Fixing this requires encoding explicit calendar date handling into the function logic:
from datetime import date
class SeasonalWaveB(ParamFunctionTime[np.float64]):
def __init__(self, time_zero: date):
self.time_zero = time_zero
@override
def evaluate1(self, day: int) -> float:
offset = (self.time_frame.start_date - self.time_zero).days
return np.sin(2 * np.pi * (offset + day) / 365)

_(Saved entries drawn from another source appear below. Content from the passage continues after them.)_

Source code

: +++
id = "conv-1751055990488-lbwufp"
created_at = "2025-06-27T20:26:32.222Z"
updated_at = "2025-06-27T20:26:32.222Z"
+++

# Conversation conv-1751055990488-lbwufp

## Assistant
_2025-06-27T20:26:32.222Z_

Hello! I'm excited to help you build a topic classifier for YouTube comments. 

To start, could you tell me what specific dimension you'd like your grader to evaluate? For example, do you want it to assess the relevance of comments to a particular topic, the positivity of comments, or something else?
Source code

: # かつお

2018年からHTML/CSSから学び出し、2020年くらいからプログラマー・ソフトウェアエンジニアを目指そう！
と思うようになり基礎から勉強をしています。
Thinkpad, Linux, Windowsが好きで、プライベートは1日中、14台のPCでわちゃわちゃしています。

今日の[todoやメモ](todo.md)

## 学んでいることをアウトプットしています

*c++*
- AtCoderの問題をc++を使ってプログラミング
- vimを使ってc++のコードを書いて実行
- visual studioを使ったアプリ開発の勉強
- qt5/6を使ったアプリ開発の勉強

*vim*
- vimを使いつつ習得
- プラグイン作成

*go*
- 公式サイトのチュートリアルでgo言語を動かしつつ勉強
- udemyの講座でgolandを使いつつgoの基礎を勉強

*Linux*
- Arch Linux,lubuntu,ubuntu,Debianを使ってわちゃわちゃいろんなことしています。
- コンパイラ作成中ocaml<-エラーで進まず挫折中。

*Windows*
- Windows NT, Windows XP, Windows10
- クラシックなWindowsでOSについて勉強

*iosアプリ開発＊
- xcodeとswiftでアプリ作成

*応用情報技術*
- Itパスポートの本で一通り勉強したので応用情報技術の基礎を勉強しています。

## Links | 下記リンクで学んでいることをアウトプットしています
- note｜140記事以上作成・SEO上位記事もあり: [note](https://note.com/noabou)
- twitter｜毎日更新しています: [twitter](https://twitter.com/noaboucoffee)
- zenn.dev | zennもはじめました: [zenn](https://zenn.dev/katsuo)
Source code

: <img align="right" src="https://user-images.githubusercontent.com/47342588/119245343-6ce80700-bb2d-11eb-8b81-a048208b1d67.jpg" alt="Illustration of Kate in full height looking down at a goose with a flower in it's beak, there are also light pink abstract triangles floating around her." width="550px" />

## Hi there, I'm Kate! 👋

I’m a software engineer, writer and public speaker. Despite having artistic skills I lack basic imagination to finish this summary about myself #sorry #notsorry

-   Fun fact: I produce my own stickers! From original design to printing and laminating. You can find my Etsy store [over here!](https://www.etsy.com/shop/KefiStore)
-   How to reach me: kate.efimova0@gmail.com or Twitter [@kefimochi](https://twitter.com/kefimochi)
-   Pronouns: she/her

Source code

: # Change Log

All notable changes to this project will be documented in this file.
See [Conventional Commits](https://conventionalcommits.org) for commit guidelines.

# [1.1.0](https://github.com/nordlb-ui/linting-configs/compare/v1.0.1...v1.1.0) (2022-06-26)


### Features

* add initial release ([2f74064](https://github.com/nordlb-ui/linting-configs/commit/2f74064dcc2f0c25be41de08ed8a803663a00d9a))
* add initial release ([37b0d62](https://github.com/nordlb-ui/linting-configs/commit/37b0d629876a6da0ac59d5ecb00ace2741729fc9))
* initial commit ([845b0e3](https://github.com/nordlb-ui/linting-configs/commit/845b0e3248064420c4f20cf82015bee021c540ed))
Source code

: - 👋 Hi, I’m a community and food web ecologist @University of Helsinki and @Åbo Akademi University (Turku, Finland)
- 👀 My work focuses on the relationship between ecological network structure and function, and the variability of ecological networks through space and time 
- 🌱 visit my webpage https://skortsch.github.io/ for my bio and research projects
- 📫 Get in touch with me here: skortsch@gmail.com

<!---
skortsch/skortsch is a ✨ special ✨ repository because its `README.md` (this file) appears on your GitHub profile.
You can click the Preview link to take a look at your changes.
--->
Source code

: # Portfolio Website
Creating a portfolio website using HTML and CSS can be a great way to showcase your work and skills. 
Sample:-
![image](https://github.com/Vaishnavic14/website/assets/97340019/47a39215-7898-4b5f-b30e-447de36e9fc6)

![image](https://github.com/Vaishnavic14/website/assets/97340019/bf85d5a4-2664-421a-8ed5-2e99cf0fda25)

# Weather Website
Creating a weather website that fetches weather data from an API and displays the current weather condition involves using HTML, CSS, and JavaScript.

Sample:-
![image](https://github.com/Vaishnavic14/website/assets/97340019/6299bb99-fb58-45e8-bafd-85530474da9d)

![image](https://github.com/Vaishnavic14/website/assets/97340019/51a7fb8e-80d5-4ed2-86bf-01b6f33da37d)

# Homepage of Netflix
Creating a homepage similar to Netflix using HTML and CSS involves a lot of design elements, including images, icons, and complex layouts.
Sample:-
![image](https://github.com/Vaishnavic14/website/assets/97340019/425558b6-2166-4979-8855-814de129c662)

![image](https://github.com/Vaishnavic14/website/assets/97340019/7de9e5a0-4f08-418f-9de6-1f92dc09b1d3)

def f_b(time_frame, time_zero: date, start_date_index=0):
"""Eval function for time_frame and return (x_values, y_values) for plotting."""
t = np.arange(start_date_index, start_date_index + time_frame.days)
ft = SeasonalWaveB(time_zero).with_context(time_frame=time_frame).evaluate()
return t, ft
tf1 = TimeFrame.rangex("2020-01-01", "2020-04-01")
tf2 = TimeFrame.rangex("2020-04-01", "2020-07-01")
# Plot the function over the first time frame (blue)
plt.plot(*f_b(tf1, tf1.start_date))
# Plot the function over the second time frame (orange)
plt.plot(*f_b(tf2, tf1.start_date, tf1.days))
plt.title("Nicely Continuous Example B")
plt.show()
We now get seasonal behavior regardless of the time frame evaluated, however this implementation is verbose and requires us to provide a construction-time parameter which might be prone to user error.
This task is to investigate improvements to the way dates are handled for these use-cases.